* _ASSIGNED TASK_
From the records below, copy out exactly the lines from the one containing "If the graph" to the one containing "Given the following", both included. Add nothing else.

Start of DATA TO PROCESS

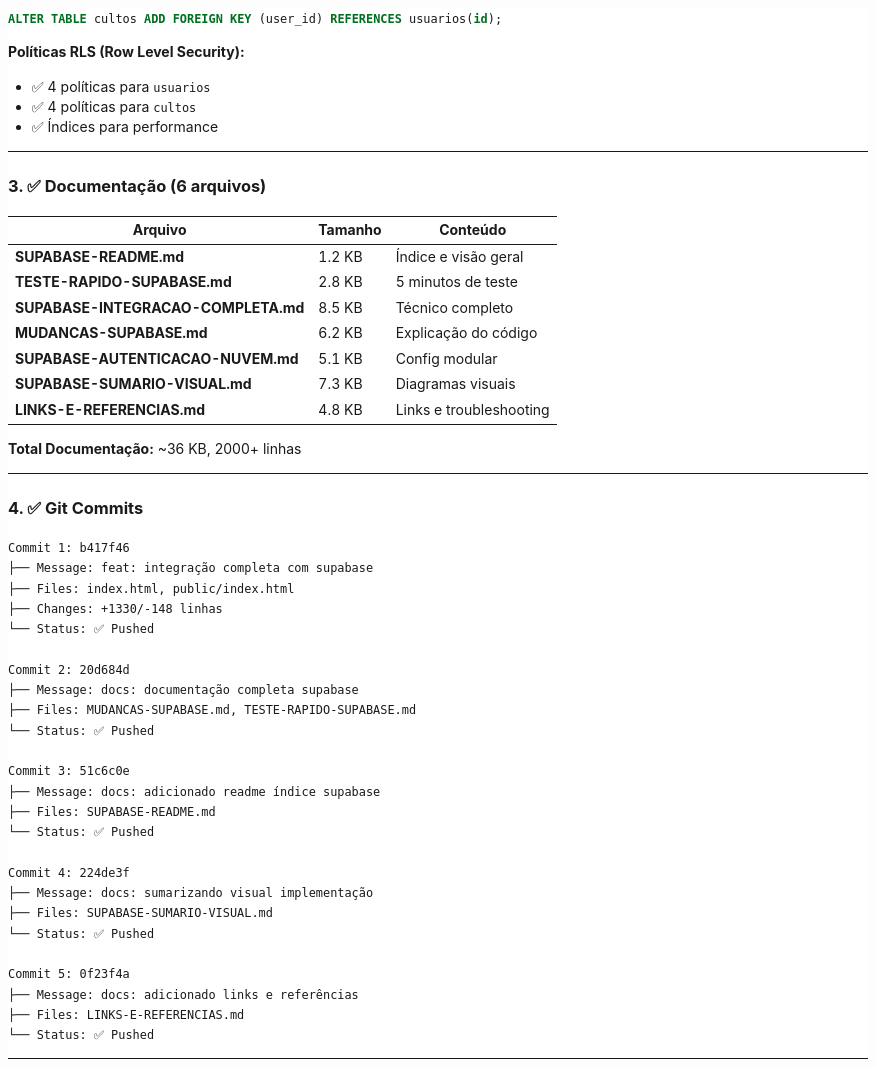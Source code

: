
 ```sql
ALTER TABLE cultos ADD FOREIGN KEY (user_id) REFERENCES usuarios(id);
```

**Políticas RLS (Row Level Security):**
- ✅ 4 políticas para `usuarios`
- ✅ 4 políticas para `cultos`
- ✅ Índices para performance

---

### 3. ✅ Documentação (6 arquivos)

| Arquivo | Tamanho | Conteúdo |
|---------|---------|----------|
| **SUPABASE-README.md** | 1.2 KB | Índice e visão geral |
| **TESTE-RAPIDO-SUPABASE.md** | 2.8 KB | 5 minutos de teste |
| **SUPABASE-INTEGRACAO-COMPLETA.md** | 8.5 KB | Técnico completo |
| **MUDANCAS-SUPABASE.md** | 6.2 KB | Explicação do código |
| **SUPABASE-AUTENTICACAO-NUVEM.md** | 5.1 KB | Config modular |
| **SUPABASE-SUMARIO-VISUAL.md** | 7.3 KB | Diagramas visuais |
| **LINKS-E-REFERENCIAS.md** | 4.8 KB | Links e troubleshooting |

**Total Documentação:** ~36 KB, 2000+ linhas

---

### 4. ✅ Git Commits

```
Commit 1: b417f46
├── Message: feat: integração completa com supabase
├── Files: index.html, public/index.html
├── Changes: +1330/-148 linhas
└── Status: ✅ Pushed

Commit 2: 20d684d
├── Message: docs: documentação completa supabase
├── Files: MUDANCAS-SUPABASE.md, TESTE-RAPIDO-SUPABASE.md
└── Status: ✅ Pushed

Commit 3: 51c6c0e
├── Message: docs: adicionado readme índice supabase
├── Files: SUPABASE-README.md
└── Status: ✅ Pushed

Commit 4: 224de3f
├── Message: docs: sumarizando visual implementação
├── Files: SUPABASE-SUMARIO-VISUAL.md
└── Status: ✅ Pushed

Commit 5: 0f23f4a
├── Message: docs: adicionado links e referências
├── Files: LINKS-E-REFERENCIAS.md
└── Status: ✅ Pushed
```

---
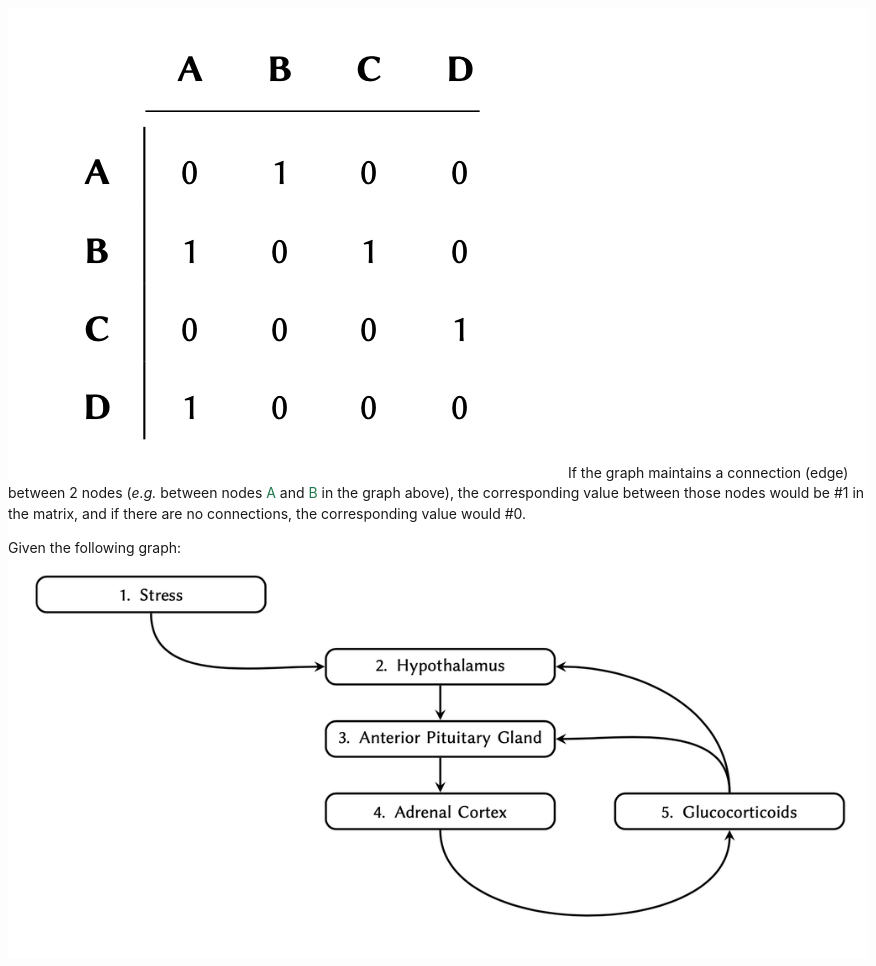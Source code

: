 ![](fig/adjacency_matrix2.png)
If the graph maintains a connection (edge) between 2 nodes (*e.g.* between nodes <span style="color: rgb(32, 121, 77);">A</span> and <span style="color: rgb(32, 121, 77);">B</span> in the graph above), the corresponding value between those nodes would be \#1 in the matrix, and if there are no connections, the corresponding value would \#0. 

Given the following graph:
![](fig/adjacency_matrix3.png)
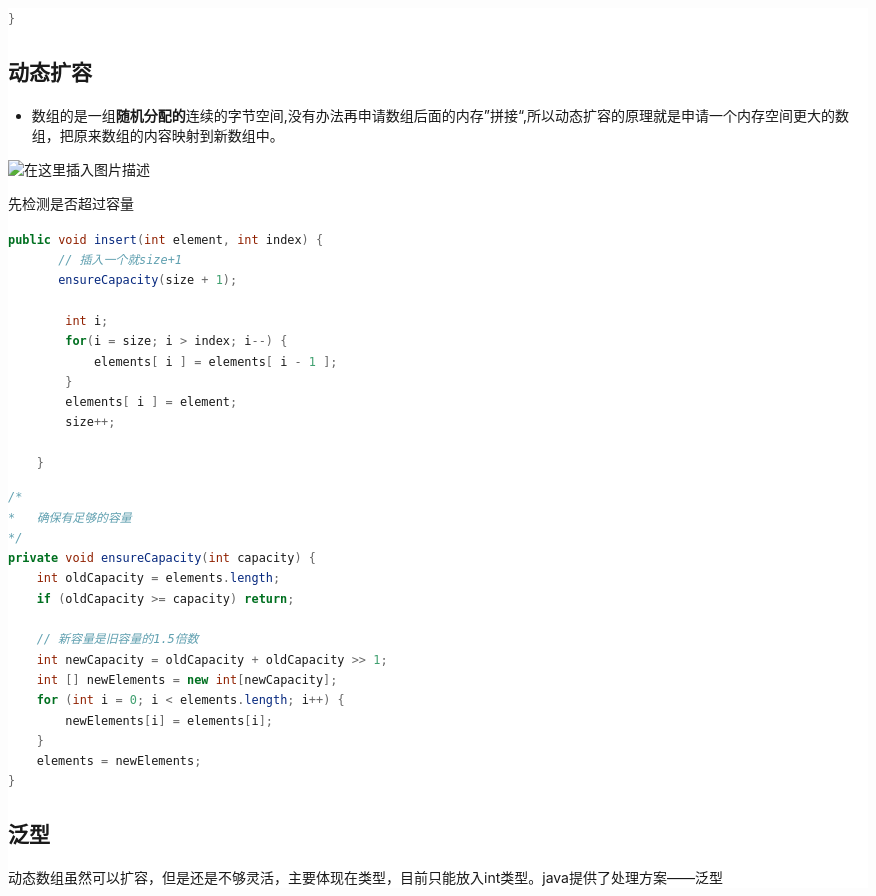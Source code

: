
 ```java
}
```





## 动态扩容

- 数组的是一组**随机分配的**连续的字节空间,没有办法再申请数组后面的内存”拼接“,所以动态扩容的原理就是申请一个内存空间更大的数组，把原来数组的内容映射到新数组中。

![在这里插入图片描述](https://img-blog.csdnimg.cn/20200808172906548.png?x-oss-process=image/watermark,type_ZmFuZ3poZW5naGVpdGk,shadow_10,text_aHR0cHM6Ly9ibG9nLmNzZG4ubmV0L1pIZ29nb2dvaGE=,size_16,color_FFFFFF,t_70)



先检测是否超过容量

```java
public void insert(int element, int index) {
	   // 插入一个就size+1
       ensureCapacity(size + 1);

        int i;
        for(i = size; i > index; i--) {
            elements[ i ] = elements[ i - 1 ];
        }
        elements[ i ] = element;
        size++;

    }
```



```java
/*
*   确保有足够的容量
*/
private void ensureCapacity(int capacity) {
    int oldCapacity = elements.length;
    if (oldCapacity >= capacity) return;

    // 新容量是旧容量的1.5倍数
    int newCapacity = oldCapacity + oldCapacity >> 1;
    int [] newElements = new int[newCapacity];
    for (int i = 0; i < elements.length; i++) {
        newElements[i] = elements[i];
    }
    elements = newElements;
}
```



## 泛型

动态数组虽然可以扩容，但是还是不够灵活，主要体现在类型，目前只能放入int类型。java提供了处理方案——泛型
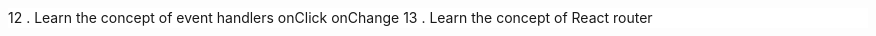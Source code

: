 12 . Learn the concept of event handlers 
	onClick
	onChange
13 . Learn the concept of React router


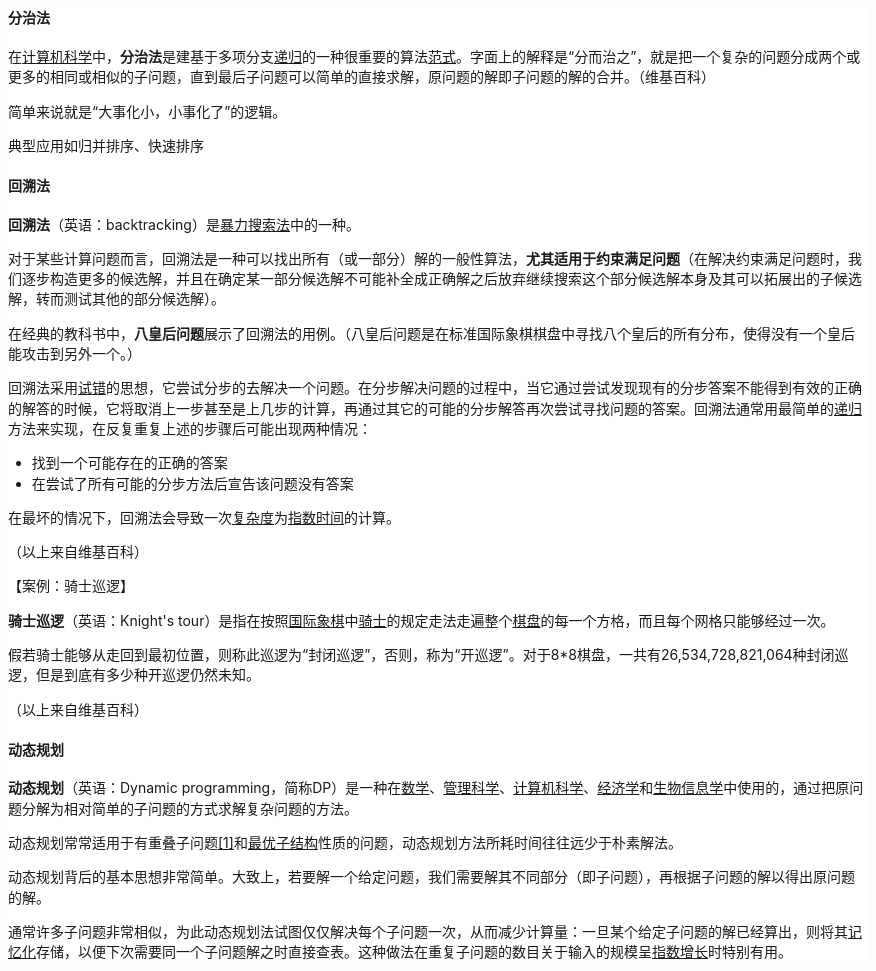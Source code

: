 #### 分治法

在[计算机科学](https://zh.wikipedia.org/wiki/%E8%AE%A1%E7%AE%97%E6%9C%BA%E7%A7%91%E5%AD%A6)中，**分治法**是建基于多项分支[递归](https://zh.wikipedia.org/wiki/%E9%80%92%E5%BD%92)的一种很重要的算法[范式](https://zh.wikipedia.org/wiki/%E7%AF%84%E5%BC%8F)。字面上的解释是“分而治之”，就是把一个复杂的问题分成两个或更多的相同或相似的子问题，直到最后子问题可以简单的直接求解，原问题的解即子问题的解的合并。（维基百科）

简单来说就是“大事化小，小事化了”的逻辑。

典型应用如归并排序、快速排序

#### 回溯法

**回溯法**（英语：backtracking）是[暴力搜索法](https://zh.wikipedia.org/wiki/%E6%9A%B4%E5%8A%9B%E6%90%9C%E5%B0%8B%E6%B3%95)中的一种。

对于某些计算问题而言，回溯法是一种可以找出所有（或一部分）解的一般性算法，**尤其适用于约束满足问题**（在解决约束满足问题时，我们逐步构造更多的候选解，并且在确定某一部分候选解不可能补全成正确解之后放弃继续搜索这个部分候选解本身及其可以拓展出的子候选解，转而测试其他的部分候选解）。

在经典的教科书中，**八皇后问题**展示了回溯法的用例。（八皇后问题是在标准国际象棋棋盘中寻找八个皇后的所有分布，使得没有一个皇后能攻击到另外一个。）

回溯法采用[试错](https://zh.wikipedia.org/wiki/%E8%AF%95%E9%94%99)的思想，它尝试分步的去解决一个问题。在分步解决问题的过程中，当它通过尝试发现现有的分步答案不能得到有效的正确的解答的时候，它将取消上一步甚至是上几步的计算，再通过其它的可能的分步解答再次尝试寻找问题的答案。回溯法通常用最简单的[递归](https://zh.wikipedia.org/wiki/%E9%80%92%E5%BD%92)方法来实现，在反复重复上述的步骤后可能出现两种情况：

- 找到一个可能存在的正确的答案
- 在尝试了所有可能的分步方法后宣告该问题没有答案

在最坏的情况下，回溯法会导致一次[复杂度](https://zh.wikipedia.org/wiki/%E8%AE%A1%E7%AE%97%E5%A4%8D%E6%9D%82%E6%80%A7%E7%90%86%E8%AE%BA)为[指数时间](https://zh.wikipedia.org/wiki/%E6%8C%87%E6%95%B8%E6%99%82%E9%96%93)的计算。

（以上来自维基百科）

【案例：骑士巡逻】

**骑士巡逻**（英语：Knight's tour）是指在按照[国际象棋](https://zh.wikipedia.org/wiki/%E5%9B%BD%E9%99%85%E8%B1%A1%E6%A3%8B)中[骑士](https://zh.wikipedia.org/wiki/%E9%A9%AC_(%E5%9B%BD%E9%99%85%E8%B1%A1%E6%A3%8B))的规定走法走遍整个[棋盘](https://zh.wikipedia.org/wiki/%E6%A3%8B%E7%9B%A4)的每一个方格，而且每个网格只能够经过一次。

假若骑士能够从走回到最初位置，则称此巡逻为“封闭巡逻”，否则，称为“开巡逻”。对于8*8棋盘，一共有26,534,728,821,064种封闭巡逻，但是到底有多少种开巡逻仍然未知。

（以上来自维基百科）

#### 动态规划

**动态规划**（英语：Dynamic programming，简称DP）是一种在[数学](https://zh.wikipedia.org/wiki/%E6%95%B0%E5%AD%A6)、[管理科学](https://zh.wikipedia.org/wiki/%E7%AE%A1%E7%90%86%E7%A7%91%E5%AD%A6)、[计算机科学](https://zh.wikipedia.org/wiki/%E8%AE%A1%E7%AE%97%E6%9C%BA%E7%A7%91%E5%AD%A6)、[经济学](https://zh.wikipedia.org/wiki/%E7%BB%8F%E6%B5%8E%E5%AD%A6)和[生物信息学](https://zh.wikipedia.org/wiki/%E7%94%9F%E7%89%A9%E4%BF%A1%E6%81%AF%E5%AD%A6)中使用的，通过把原问题分解为相对简单的子问题的方式求解复杂问题的方法。

动态规划常常适用于有重叠子问题[[1]](https://zh.wikipedia.org/wiki/%E5%8A%A8%E6%80%81%E8%A7%84%E5%88%92#cite_note-1)和[最优子结构](https://zh.wikipedia.org/w/index.php?title=%E6%9C%80%E4%BC%98%E5%AD%90%E7%BB%93%E6%9E%84&action=edit&redlink=1)性质的问题，动态规划方法所耗时间往往远少于朴素解法。

动态规划背后的基本思想非常简单。大致上，若要解一个给定问题，我们需要解其不同部分（即子问题），再根据子问题的解以得出原问题的解。

通常许多子问题非常相似，为此动态规划法试图仅仅解决每个子问题一次，从而减少计算量：一旦某个给定子问题的解已经算出，则将其[记忆化](https://zh.wikipedia.org/wiki/%E8%AE%B0%E5%BF%86%E5%8C%96)存储，以便下次需要同一个子问题解之时直接查表。这种做法在重复子问题的数目关于输入的规模呈[指数增长](https://zh.wikipedia.org/wiki/%E6%8C%87%E6%95%B8%E5%A2%9E%E9%95%B7)时特别有用。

End of DATA TO PROCESS

* _PROBLEM SOLUTION_
If the graph maintains a connection (edge) between 2 nodes (*e.g.* between nodes <span style="color: rgb(32, 121, 77);">A</span> and <span style="color: rgb(32, 121, 77);">B</span> in the graph above), the corresponding value between those nodes would be \#1 in the matrix, and if there are no connections, the corresponding value would \#0. 

Given the following graph:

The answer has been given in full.